• **WHAT THE EXERCISE ASKS**:
Return all of the records exactly.

[Source texts of formatted documents]
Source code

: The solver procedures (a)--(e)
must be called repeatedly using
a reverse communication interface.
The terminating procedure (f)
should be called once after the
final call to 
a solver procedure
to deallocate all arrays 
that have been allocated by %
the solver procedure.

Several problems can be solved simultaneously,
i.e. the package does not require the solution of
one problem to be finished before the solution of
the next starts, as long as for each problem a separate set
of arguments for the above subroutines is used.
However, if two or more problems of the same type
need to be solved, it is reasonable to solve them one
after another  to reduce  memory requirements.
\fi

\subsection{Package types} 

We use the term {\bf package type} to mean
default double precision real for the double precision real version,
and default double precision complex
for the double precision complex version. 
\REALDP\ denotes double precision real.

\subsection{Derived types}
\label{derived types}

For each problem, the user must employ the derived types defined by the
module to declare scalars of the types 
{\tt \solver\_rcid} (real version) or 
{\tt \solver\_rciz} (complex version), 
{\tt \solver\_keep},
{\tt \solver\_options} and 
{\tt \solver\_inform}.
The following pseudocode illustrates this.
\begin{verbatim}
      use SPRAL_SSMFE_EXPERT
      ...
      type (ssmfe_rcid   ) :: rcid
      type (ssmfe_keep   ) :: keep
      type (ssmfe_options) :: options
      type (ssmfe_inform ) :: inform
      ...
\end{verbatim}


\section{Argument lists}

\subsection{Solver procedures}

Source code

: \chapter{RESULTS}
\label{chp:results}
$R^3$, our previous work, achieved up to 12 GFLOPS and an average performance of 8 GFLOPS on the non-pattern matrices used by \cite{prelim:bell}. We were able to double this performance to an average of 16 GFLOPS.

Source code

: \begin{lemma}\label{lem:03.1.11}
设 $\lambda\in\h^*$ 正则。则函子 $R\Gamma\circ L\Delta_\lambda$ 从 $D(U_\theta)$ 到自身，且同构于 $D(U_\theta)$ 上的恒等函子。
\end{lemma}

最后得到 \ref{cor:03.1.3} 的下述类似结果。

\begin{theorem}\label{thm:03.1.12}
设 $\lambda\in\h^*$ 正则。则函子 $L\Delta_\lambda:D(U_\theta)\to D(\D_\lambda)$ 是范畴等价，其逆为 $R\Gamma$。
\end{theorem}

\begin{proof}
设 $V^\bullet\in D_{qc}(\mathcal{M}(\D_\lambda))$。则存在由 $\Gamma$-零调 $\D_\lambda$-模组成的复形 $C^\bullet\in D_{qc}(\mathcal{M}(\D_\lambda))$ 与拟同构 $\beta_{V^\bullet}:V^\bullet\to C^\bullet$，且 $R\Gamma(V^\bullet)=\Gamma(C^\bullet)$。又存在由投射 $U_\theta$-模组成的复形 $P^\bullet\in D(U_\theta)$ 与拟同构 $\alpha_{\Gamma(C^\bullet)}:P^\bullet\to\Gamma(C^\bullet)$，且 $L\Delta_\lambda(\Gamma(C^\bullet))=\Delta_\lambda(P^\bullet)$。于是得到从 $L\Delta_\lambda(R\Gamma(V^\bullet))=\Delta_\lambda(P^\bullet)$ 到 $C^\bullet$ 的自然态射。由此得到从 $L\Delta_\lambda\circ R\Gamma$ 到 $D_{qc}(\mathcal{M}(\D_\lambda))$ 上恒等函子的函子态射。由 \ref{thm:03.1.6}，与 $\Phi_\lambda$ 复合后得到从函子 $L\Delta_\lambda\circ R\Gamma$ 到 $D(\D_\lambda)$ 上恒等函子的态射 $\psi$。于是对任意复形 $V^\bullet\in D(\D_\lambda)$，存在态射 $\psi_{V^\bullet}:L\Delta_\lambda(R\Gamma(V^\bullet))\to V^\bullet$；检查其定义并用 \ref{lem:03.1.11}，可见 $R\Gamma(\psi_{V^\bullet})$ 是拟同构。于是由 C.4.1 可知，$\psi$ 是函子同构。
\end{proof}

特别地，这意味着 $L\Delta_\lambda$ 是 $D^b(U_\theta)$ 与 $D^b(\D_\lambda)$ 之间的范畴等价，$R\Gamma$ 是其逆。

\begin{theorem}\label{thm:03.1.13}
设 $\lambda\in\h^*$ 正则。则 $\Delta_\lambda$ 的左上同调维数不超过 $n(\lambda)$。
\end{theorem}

• **SOLUTION**:
Source code

: The solver procedures (a)--(e)
must be called repeatedly using
a reverse communication interface.
The terminating procedure (f)
should be called once after the
final call to 
a solver procedure
to deallocate all arrays 
that have been allocated by %
the solver procedure.

Several problems can be solved simultaneously,
i.e. the package does not require the solution of
one problem to be finished before the solution of
the next starts, as long as for each problem a separate set
of arguments for the above subroutines is used.
However, if two or more problems of the same type
need to be solved, it is reasonable to solve them one
after another  to reduce  memory requirements.
\fi

\subsection{Package types} 

We use the term {\bf package type} to mean
default double precision real for the double precision real version,
and default double precision complex
for the double precision complex version. 
\REALDP\ denotes double precision real.

\subsection{Derived types}
\label{derived types}

For each problem, the user must employ the derived types defined by the
module to declare scalars of the types 
{\tt \solver\_rcid} (real version) or 
{\tt \solver\_rciz} (complex version), 
{\tt \solver\_keep},
{\tt \solver\_options} and 
{\tt \solver\_inform}.
The following pseudocode illustrates this.
\begin{verbatim}
      use SPRAL_SSMFE_EXPERT
      ...
      type (ssmfe_rcid   ) :: rcid
      type (ssmfe_keep   ) :: keep
      type (ssmfe_options) :: options
      type (ssmfe_inform ) :: inform
      ...
\end{verbatim}


\section{Argument lists}

\subsection{Solver procedures}

Source code

: \chapter{RESULTS}
\label{chp:results}
$R^3$, our previous work, achieved up to 12 GFLOPS and an average performance of 8 GFLOPS on the non-pattern matrices used by \cite{prelim:bell}. We were able to double this performance to an average of 16 GFLOPS.

Source code

: \begin{lemma}\label{lem:03.1.11}
设 $\lambda\in\h^*$ 正则。则函子 $R\Gamma\circ L\Delta_\lambda$ 从 $D(U_\theta)$ 到自身，且同构于 $D(U_\theta)$ 上的恒等函子。
\end{lemma}

最后得到 \ref{cor:03.1.3} 的下述类似结果。

\begin{theorem}\label{thm:03.1.12}
设 $\lambda\in\h^*$ 正则。则函子 $L\Delta_\lambda:D(U_\theta)\to D(\D_\lambda)$ 是范畴等价，其逆为 $R\Gamma$。
\end{theorem}

\begin{proof}
设 $V^\bullet\in D_{qc}(\mathcal{M}(\D_\lambda))$。则存在由 $\Gamma$-零调 $\D_\lambda$-模组成的复形 $C^\bullet\in D_{qc}(\mathcal{M}(\D_\lambda))$ 与拟同构 $\beta_{V^\bullet}:V^\bullet\to C^\bullet$，且 $R\Gamma(V^\bullet)=\Gamma(C^\bullet)$。又存在由投射 $U_\theta$-模组成的复形 $P^\bullet\in D(U_\theta)$ 与拟同构 $\alpha_{\Gamma(C^\bullet)}:P^\bullet\to\Gamma(C^\bullet)$，且 $L\Delta_\lambda(\Gamma(C^\bullet))=\Delta_\lambda(P^\bullet)$。于是得到从 $L\Delta_\lambda(R\Gamma(V^\bullet))=\Delta_\lambda(P^\bullet)$ 到 $C^\bullet$ 的自然态射。由此得到从 $L\Delta_\lambda\circ R\Gamma$ 到 $D_{qc}(\mathcal{M}(\D_\lambda))$ 上恒等函子的函子态射。由 \ref{thm:03.1.6}，与 $\Phi_\lambda$ 复合后得到从函子 $L\Delta_\lambda\circ R\Gamma$ 到 $D(\D_\lambda)$ 上恒等函子的态射 $\psi$。于是对任意复形 $V^\bullet\in D(\D_\lambda)$，存在态射 $\psi_{V^\bullet}:L\Delta_\lambda(R\Gamma(V^\bullet))\to V^\bullet$；检查其定义并用 \ref{lem:03.1.11}，可见 $R\Gamma(\psi_{V^\bullet})$ 是拟同构。于是由 C.4.1 可知，$\psi$ 是函子同构。
\end{proof}

特别地，这意味着 $L\Delta_\lambda$ 是 $D^b(U_\theta)$ 与 $D^b(\D_\lambda)$ 之间的范畴等价，$R\Gamma$ 是其逆。

\begin{theorem}\label{thm:03.1.13}
设 $\lambda\in\h^*$ 正则。则 $\Delta_\lambda$ 的左上同调维数不超过 $n(\lambda)$。
\end{theorem}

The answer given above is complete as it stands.